BUYERS GUIDE TO SPOTTING SCOPES
Without binoculars, we would miss so many birds, even in our own yards. With experience, a good binocular will let you identify most birds visible to the naked eye. Some think “bins” are all you need and consider a spotting scope unnecessary. That is true for backyard and forest birding. So, get binoculars first, then get a better pair of binoculars.
Eventually, most birders will experience the need for a scope. For me, that was the year I started birding. When birding winter farm fields and the New Jersey shore, a scope view was often critical to clinch an ID. An ocean horizon, waterfowl on wide bays, shorebirds spread over mudflats, and orbital raptors challenge binoculars. Even if you can identify the bird with binoculars, you may feel dissatisfied. The feeling even has a name: “BVD,” or better view desired.
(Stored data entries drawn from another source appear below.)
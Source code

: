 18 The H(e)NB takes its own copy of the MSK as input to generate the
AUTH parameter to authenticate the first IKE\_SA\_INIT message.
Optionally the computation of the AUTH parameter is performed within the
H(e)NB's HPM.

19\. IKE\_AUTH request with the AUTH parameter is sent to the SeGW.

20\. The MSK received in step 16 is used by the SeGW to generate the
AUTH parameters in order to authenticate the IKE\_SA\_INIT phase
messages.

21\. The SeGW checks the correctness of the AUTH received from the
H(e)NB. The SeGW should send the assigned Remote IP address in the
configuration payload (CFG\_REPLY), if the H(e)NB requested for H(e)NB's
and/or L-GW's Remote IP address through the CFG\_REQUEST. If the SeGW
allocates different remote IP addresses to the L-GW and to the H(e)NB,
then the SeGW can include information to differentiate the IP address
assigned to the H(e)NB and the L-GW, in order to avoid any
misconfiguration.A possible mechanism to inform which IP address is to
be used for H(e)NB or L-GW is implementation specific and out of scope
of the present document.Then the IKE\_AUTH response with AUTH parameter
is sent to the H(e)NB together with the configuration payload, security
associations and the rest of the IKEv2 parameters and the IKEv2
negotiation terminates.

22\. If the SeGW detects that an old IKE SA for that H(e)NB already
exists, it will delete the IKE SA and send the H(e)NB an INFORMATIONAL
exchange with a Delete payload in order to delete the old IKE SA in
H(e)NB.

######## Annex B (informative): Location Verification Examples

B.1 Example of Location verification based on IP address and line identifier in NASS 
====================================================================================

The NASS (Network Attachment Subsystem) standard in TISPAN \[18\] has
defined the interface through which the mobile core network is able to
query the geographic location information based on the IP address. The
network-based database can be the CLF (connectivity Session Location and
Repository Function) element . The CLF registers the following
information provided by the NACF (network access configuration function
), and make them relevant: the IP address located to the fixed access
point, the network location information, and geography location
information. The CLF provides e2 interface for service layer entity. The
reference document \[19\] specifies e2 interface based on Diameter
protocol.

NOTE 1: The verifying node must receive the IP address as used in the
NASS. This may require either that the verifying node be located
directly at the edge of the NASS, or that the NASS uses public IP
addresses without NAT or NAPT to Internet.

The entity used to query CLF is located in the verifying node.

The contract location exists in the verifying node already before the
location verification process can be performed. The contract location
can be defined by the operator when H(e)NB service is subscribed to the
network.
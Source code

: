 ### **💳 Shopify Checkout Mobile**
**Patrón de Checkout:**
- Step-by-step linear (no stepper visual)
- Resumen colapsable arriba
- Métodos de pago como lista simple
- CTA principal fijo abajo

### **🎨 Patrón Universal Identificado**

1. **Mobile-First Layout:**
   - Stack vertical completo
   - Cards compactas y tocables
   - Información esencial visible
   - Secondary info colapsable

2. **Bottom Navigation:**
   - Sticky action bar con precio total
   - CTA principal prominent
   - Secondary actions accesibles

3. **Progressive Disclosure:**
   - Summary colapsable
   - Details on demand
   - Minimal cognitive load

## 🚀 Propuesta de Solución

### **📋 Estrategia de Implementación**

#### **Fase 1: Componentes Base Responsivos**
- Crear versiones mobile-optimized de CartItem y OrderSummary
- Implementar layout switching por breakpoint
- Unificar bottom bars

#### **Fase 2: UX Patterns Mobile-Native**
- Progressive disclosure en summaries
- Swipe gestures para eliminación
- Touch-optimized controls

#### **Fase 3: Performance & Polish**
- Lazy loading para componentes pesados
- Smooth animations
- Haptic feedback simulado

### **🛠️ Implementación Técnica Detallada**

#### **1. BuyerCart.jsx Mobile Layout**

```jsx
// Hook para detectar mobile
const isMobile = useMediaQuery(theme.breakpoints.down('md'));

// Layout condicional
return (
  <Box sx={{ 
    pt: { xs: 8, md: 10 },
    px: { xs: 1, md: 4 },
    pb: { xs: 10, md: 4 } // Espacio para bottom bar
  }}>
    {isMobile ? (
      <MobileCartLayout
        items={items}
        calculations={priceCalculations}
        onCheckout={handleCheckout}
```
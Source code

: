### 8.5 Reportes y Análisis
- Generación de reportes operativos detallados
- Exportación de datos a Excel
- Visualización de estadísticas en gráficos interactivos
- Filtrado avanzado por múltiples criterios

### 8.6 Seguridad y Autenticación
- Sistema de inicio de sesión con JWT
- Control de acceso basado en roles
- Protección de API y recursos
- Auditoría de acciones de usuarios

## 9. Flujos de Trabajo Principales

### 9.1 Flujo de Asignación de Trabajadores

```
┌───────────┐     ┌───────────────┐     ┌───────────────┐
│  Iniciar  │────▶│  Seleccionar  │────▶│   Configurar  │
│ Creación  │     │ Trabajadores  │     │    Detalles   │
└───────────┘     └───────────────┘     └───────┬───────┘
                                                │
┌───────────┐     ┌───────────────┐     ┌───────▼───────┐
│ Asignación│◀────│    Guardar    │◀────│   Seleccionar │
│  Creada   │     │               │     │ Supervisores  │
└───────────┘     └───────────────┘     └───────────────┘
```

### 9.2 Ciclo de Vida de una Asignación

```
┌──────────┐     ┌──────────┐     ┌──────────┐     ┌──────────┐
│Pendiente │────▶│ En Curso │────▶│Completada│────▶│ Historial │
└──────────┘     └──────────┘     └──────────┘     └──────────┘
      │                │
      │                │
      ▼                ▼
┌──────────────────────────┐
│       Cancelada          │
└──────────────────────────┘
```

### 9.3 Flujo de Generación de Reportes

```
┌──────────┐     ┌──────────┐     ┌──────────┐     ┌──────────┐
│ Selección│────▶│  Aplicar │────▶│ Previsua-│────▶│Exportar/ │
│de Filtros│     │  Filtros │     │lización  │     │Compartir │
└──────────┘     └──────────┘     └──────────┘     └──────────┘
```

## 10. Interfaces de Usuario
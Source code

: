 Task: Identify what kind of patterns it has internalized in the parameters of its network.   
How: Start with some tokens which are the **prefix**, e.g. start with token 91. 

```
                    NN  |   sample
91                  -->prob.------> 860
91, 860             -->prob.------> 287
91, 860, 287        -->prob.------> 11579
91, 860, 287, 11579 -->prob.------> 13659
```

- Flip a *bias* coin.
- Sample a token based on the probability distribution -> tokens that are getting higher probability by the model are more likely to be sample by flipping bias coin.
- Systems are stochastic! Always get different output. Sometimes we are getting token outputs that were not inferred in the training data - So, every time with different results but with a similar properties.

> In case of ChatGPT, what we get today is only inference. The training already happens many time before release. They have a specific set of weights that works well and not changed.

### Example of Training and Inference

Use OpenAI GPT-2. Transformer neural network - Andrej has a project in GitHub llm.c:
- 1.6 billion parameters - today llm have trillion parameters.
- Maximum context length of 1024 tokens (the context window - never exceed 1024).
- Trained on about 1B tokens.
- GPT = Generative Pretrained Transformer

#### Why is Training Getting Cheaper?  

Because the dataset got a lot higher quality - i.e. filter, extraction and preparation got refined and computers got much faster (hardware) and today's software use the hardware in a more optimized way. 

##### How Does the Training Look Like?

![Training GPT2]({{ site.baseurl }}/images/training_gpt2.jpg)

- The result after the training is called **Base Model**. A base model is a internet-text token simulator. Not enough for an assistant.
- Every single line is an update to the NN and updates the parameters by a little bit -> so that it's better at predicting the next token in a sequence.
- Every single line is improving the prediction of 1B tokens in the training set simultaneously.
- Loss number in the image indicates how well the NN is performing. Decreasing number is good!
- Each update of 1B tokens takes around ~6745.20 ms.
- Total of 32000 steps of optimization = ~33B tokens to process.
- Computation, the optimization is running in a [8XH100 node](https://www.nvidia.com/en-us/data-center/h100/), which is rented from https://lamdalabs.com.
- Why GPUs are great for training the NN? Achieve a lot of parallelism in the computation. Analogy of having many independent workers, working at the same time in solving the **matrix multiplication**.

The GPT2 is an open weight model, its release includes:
A scope reduces both the “too far away” category and the BVD category.
And the first view of even a common bird through a spotting scope can be a gasp-inducing “wow” moment. After birding 50 years, I find scoping a flock of winter ducks with the sun over my shoulder enjoying better-than-the-field-guide views is still heavenly. In the contemporary idiom, I am firmly on “Team scope!”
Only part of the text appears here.